Dalam akhir sambutannya pria yang aktif di PMII Kota Tasikmalaya ini menegaskan “Bakti Sosial ini merupakan ikhtiar dari Lakpesdam dalam membangun masyarakat”.

Enuh Nuhdin, Kepala Desa Kersamaju dalam sambutannya mengucapkan terima kasih atas kerjasama Lakpesdam, Soksi dan HF dalam kegiatan ini:

“Semoga kegiatan ini memberikan manfaat bagi masyarakat”, tuturnya.

Sementara itu Drs. Ery Purwanto, M.Si, Ketua Depicab Soski (Serikat Organisasi Karyawan Swadiri Indonesia) Kab. Tasikmalaya menyampakan pesan kepada warga masyarakat yang hadir dalam pengobatan:

“Bakti sosial ini sebagai solusi pelayanan kesehatan, warga yang harus berobat ke pusat kota terdekat yaitu Garut tentu harus mengeluarkan biaya mahal, sementara pelayanan kesehatan gratis ke pusat pemerintahan kabupaten harus mengeluarkan biaya karena jaraknya jauh dari desa”.

Pria yang juga merupakan ketua Partai Golkar Kabupaten Tasikmalaya menambahkan: “Kami hanya dapat menyediakan 400 kupon pengobatan karena keterbatasan, semoga yang datang berobat dapat sehat kembali”.

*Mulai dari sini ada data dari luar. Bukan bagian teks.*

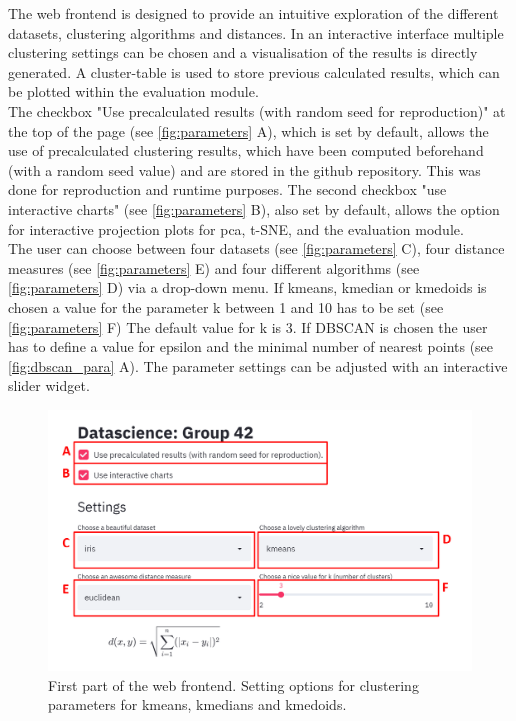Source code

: The web frontend is designed to provide an intuitive exploration of the different datasets, clustering algorithms and distances. In an interactive interface multiple clustering settings can be chosen and a visualisation of the results is directly generated. 
A cluster-table is used to store previous calculated results, which can be plotted within the evaluation module. \\
The checkbox "Use precalculated results (with random seed for reproduction)" at the top of the page (see \autoref{fig:parameters} A), which is set by default, allows the use of precalculated clustering results, which have been computed beforehand (with a random seed value) and are stored in the github repository. This was done for reproduction and runtime purposes. The second checkbox "use interactive charts" (see \autoref{fig:parameters} B), also set by default, allows the option for interactive projection plots for \acrshort{pca}, \acrshort{t-SNE}, and the evaluation module.  \\
The user can choose between four datasets (see \autoref{fig:parameters} C), four distance measures (see \autoref{fig:parameters} E) and four different algorithms (see \autoref{fig:parameters} D) via a drop-down menu. If kmeans, kmedian or kmedoids is chosen a value for the parameter k between 1 and 10 has to be set (see \autoref{fig:parameters} F) The default value for k is 3. If DBSCAN is chosen the user has to define a value for epsilon and the minimal number of nearest points (see \autoref{fig:dbscan_para} A). The parameter settings can be adjusted with an interactive slider widget. \\
\begin{figure}[H]
	\centering
	\includegraphics[width=\linewidth]{modules/web_frontend/eingabe_letters}
	\caption{First part of the web frontend. Setting options for clustering parameters for kmeans, kmedians and kmedoids.}\label{fig:parameters}
\end{figure}
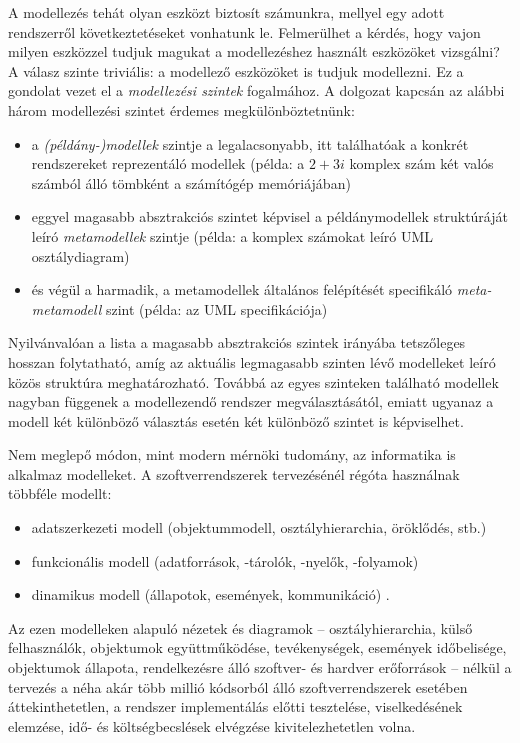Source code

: A modellezés tehát olyan eszközt biztosít számunkra, mellyel egy adott rendszerről következtetéseket vonhatunk le.
Felmerülhet a kérdés, hogy vajon milyen eszközzel tudjuk magukat a modellezéshez használt eszközöket vizsgálni?
A válasz szinte triviális: a modellező eszközöket is tudjuk modellezni.
Ez a gondolat vezet el a \emph{modellezési szintek} fogalmához.
A dolgozat kapcsán az alábbi három modellezési szintet érdemes megkülönböztetnünk:
\begin{itemize}
    \item a \emph{(példány-)modellek} szintje a legalacsonyabb, itt találhatóak a konkrét rendszereket reprezentáló modellek (példa: a $2 + 3i$ komplex szám két valós számból álló tömbként a számítógép memóriájában)
    \item eggyel magasabb absztrakciós szintet képvisel a példánymodellek struktúráját leíró \emph{metamodellek} szintje (példa: a komplex számokat leíró \gls{UML} osztálydiagram)
    \item és végül a harmadik, a metamodellek általános felépítését specifikáló \emph{meta-metamodell} szint (példa: az \gls{UML} specifikációja)
\end{itemize}
Nyilvánvalóan a lista a magasabb absztrakciós szintek irányába tetszőleges hosszan folytatható, amíg az aktuális legmagasabb szinten lévő modelleket leíró közös struktúra meghatározható.
Továbbá az egyes szinteken található modellek nagyban függenek a modellezendő rendszer megválasztásától, emiatt ugyanaz a modell két különböző választás esetén két különböző szintet is képviselhet.

Nem meglepő módon, mint modern mérnöki tudomány, az informatika is alkalmaz modelleket.
A szoftverrendszerek tervezésénél régóta használnak többféle modellt:
\begin{itemize}
	\item adatszerkezeti modell (objektummodell, osztályhierarchia, öröklődés, stb.)
	\item funkcionális modell (adatforrások, -tárolók, -nyelők, -folyamok)
	\item dinamikus modell (állapotok, események, kommunikáció) \cite{Kondorosi07}.
\end{itemize}
Az ezen modelleken alapuló nézetek és diagramok -- osztályhierarchia, külső felhasználók, objektumok együttműködése, tevékenységek, események időbelisége, objektumok állapota, rendelkezésre álló szoftver- és hardver erőforrások -- nélkül a tervezés a néha akár több millió kódsorból álló szoftverrendszerek esetében áttekinthetetlen, a rendszer implementálás előtti tesztelése, viselkedésének elemzése, idő- és költségbecslések elvégzése kivitelezhetetlen volna.

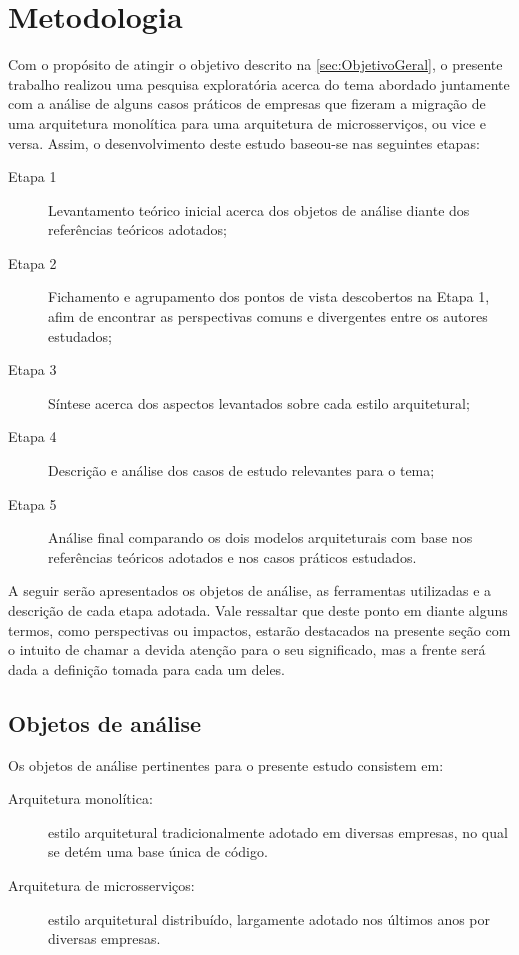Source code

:\chapter{Metodologia}
\label{sec:Metodologia}

Com o propósito de atingir o objetivo descrito na \autoref{sec:ObjetivoGeral}, o presente trabalho
realizou uma pesquisa exploratória acerca do tema abordado juntamente com a análise de alguns casos
práticos de empresas que fizeram a migração de uma arquitetura monolítica para uma arquitetura de
microsserviços, ou vice e versa. Assim, o desenvolvimento deste estudo baseou-se nas seguintes etapas:

\begin{description}
    \item [Etapa 1] Levantamento teórico inicial acerca dos objetos de análise diante dos
        referências teóricos adotados;
    \item [Etapa 2] Fichamento e agrupamento dos pontos de vista descobertos na Etapa 1, afim de
        encontrar as perspectivas comuns e divergentes entre os autores estudados;
    \item [Etapa 3] Síntese acerca dos aspectos levantados sobre cada estilo arquitetural;
    \item [Etapa 4] Descrição e análise dos casos de estudo relevantes para o tema;
    \item [Etapa 5] Análise final comparando os dois modelos arquiteturais com base nos referências
        teóricos adotados e nos casos práticos estudados.
\end{description}

A seguir serão apresentados os objetos de análise, as ferramentas utilizadas e a descrição de cada
etapa adotada. Vale ressaltar que deste ponto em diante alguns termos, como perspectivas ou
impactos, estarão destacados na presente seção com o intuito de chamar a devida atenção para o seu
significado, mas a frente será dada a definição tomada para cada um deles.

\section{Objetos de análise}
\label{sec:ObjetosDeAnalise}

Os objetos de análise pertinentes para o presente estudo consistem em:

    \begin{description}
        \item [Arquitetura monolítica:] estilo arquitetural tradicionalmente adotado em diversas
            empresas, no qual se detém uma base única de código.
        \item [Arquitetura de microsserviços:] estilo arquitetural distribuído, largamente adotado
            nos últimos anos por diversas empresas.
    \end{description}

Sebelum pelaksanaan kegiatan pengobatan berlangsung Mln. Aang Khunaefi, praktisi homeopathy sejak tahun 2002 ini memberikan penyuluhan singkat mengenai apa itu homeopathy dan bagaimana mengkonsumsi obat homeopathy. Dalam pemaparannya beliau menyampaikan beberapa poin mengenai pengobatan homeopathy, bahwa homeopathy merupakan sistem pengobatan yang diperekenalkan oleh dr. Hahnemman dari Jerman. Bahan obat homeopathy berasal dari alam yang aman di konsumsi tumbuh dan tanpa efek samping, pengobatan homeopathy telah banyak digunakan di negara maju dan sudah umum bagi negara-negara tetangga kita, cara homeopathy berbeda dengan cara minum obat kimia dan penyimpanan obat juga harus khusus agar kualitasnya dapat terjaga dan terakhir beliau menyampaikan selama 15 tahun menjadi praktisi homeopathy telah banyak pengalamannya pasien yang mendapat kesembuhan dari obat homeopathy yang direkomendasikannnya.

Mln. Aang Khunaefi sebelum menutup pemaparannya menyampaikan bahwa untuk Kabupaten Tasikmalaya sudah ada beberapa program pengobatan lain yang diagendakan, sebelum kegiatan di Kersamaju pada bulan Januari warga di kampung Mandala, Kecamatan Ciawi telah mendapat mendapat pengobatan homeopathy.

Kegiatan bakti sosial tersebut sangat diharapkan bagi Desa Kersamaju sendiri yang secara geografis berada di perbatasan kabupaten Tasikmalaya dan kabupaten Garut, ditambah fasilitas kesehatan yang minim dan jarak yang jauh dari pusat kota, maka akses pelayanan kesehatan menjadi hal yang vital bagi kebutuhan dasar mereka. Kemudian dengan anggaran kabupaten Tasikmalaya dalam bidang kesehatan yang tidak ideal maka program kerjasama bakti sosial yang terselenggara berkat kerjasama Soksi, Lakesdam dan HFIdn ini merupakan salah satu solusi dari keterbatasan kemampuan pelayanan kesehatan dari pemerintah. Kegiatan tersebut merupakan wujud dari peran Ormas dan lembaga kemasyarakat dalam membantu pemerintah untuk mewujudkan keadilan sosial dalam pemerataaan pelayanan bidang kesehatan bagi masyarakat Indonesia, khususnya bagi warga yang ada di Desa Kersamaju.